Il est doux de dominer sur ses semblables ; les prêtres surent mettre à profit la haute opinion qu’ils avaient
fait naître dans l’esprit de leurs concitoyens ; ils prétendirent que les dieux se manifestaient à eux ; ils
annoncèrent leurs décrets ; ils enseignèrent des dogmes ; ils prescrivirent ce qu’il fallait croire et ce qu’il
fallait rejeter ; ils fixèrent ce qui plaisait ou déplaisait à la divinité ; ils rendirent des oracles ; ils prédirent
l’avenir à l’homme inquiet et curieux, ils le firent trembler par la crainte des châtiments dont les dieux irrités
menaçaient les téméraires qui oseraient douter de leur mission, ou discuter leur doctrine.

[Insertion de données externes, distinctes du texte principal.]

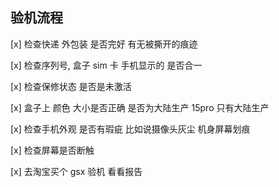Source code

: ## 验机流程

[x] 检查快递 外包装 是否完好 有无被撕开的痕迹

[x] 检查序列号, 盒子 sim 卡 手机显示的 是否合一

[x] 检查保修状态 是否是未激活

[x] 盒子上 颜色 大小是否正确 是否为大陆生产 15pro 只有大陆生产

[x] 检查手机外观 是否有瑕疵 比如说摄像头灰尘 机身屏幕划痕

[x] 检查屏幕是否断触

[x] 去淘宝买个 gsx 验机 看看报告
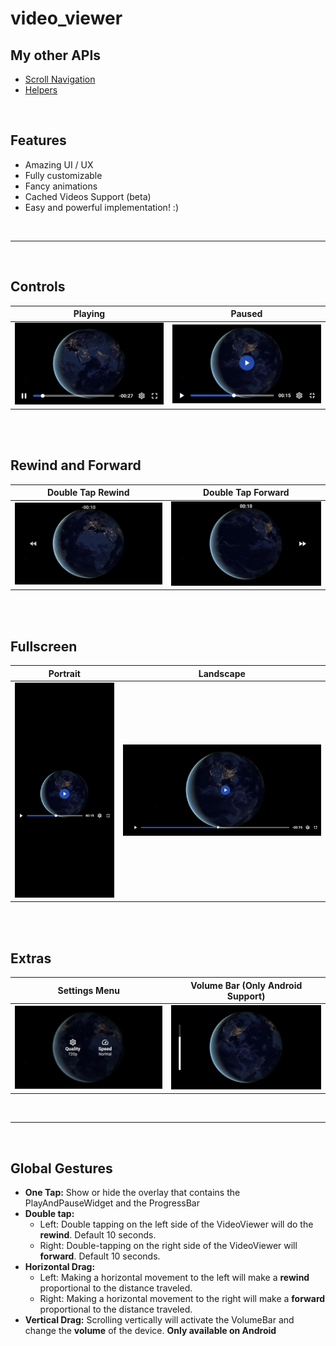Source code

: # video_viewer

## My other APIs

- [Scroll Navigation](https://pub.dev/packages/scroll_navigation)
- [Helpers](https://pub.dev/packages/helpers)

<br>

## Features

- Amazing UI / UX
- Fully customizable
- Fancy animations
- Cached Videos Support (beta)
- Easy and powerful implementation! :)

<br>

---

<br>

## Controls

|             Playing              |             Paused              |
| :------------------------------: | :-----------------------------: |
| ![](./assets/readme/playing.jpg) | ![](./assets/readme/paused.jpg) |

<br><br>

## Rewind and Forward

|        Double Tap Rewind        |        Double Tap Forward        |
| :-----------------------------: | :------------------------------: |
| ![](./assets/readme/rewind.jpg) | ![](./assets/readme/forward.jpg) |

<br><br>

## Fullscreen

|                   Portrait                   |                   Landscape                   |
| :------------------------------------------: | :-------------------------------------------: |
| ![](./assets/readme/fullscreen_portrait.jpg) | ![](./assets/readme/fullscreen_landscape.jpg) |

<br><br>

## Extras

|             Settings Menu              |  Volume Bar (Only Android Support)  |
| :------------------------------------: | :---------------------------------: |
| ![](./assets/readme/settings_menu.jpg) | ![](./assets/readme/volume_bar.jpg) |

<br>

---

<br>

## Global Gestures

- **One Tap:** Show or hide the overlay that contains the PlayAndPauseWidget and the ProgressBar
- **Double tap:**
  - Left: Double tapping on the left side of the VideoViewer will do the **rewind**. Default 10 seconds.
  - Right: Double-tapping on the right side of the VideoViewer will **forward**. Default 10 seconds.
- **Horizontal Drag:**
  - Left: Making a horizontal movement to the left will make a **rewind** proportional to the distance traveled.
  - Right: Making a horizontal movement to the right will make a **forward** proportional to the distance traveled.
- **Vertical Drag:** Scrolling vertically will activate the VolumeBar and change the **volume** of the device. **Only available on Android**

Pour établir plus sûrement leur empire, ils peignirent les dieux comme cruels, vindicatifs, implacables ; ils
introduisirent des cérémonies, des initiations, des mystères, dont l’atrocité pût nourrir dans les hommes
cette sombre mélancolie, si favorable à l’empire du fanatisme ; alors le sang humain coula à grands flots
sur les autels ; les peuples subjugués par la crainte, et enivrés de superstition, ne crurent jamais payer trop
chèrement la bienveillance céleste : les mères livrèrent d’un œil sec leurs tendres enfants aux flammes
dévorantes ; des milliers de victimes humaines tombèrent sous le couteau des sacrificateurs ; on se soumit
à une multitude de pratiques frivoles et révoltantes, mais utiles pour les prêtres, et les superstitions les plus
absurdes achevèrent d’étendre et d’affermir leur puissance. (...)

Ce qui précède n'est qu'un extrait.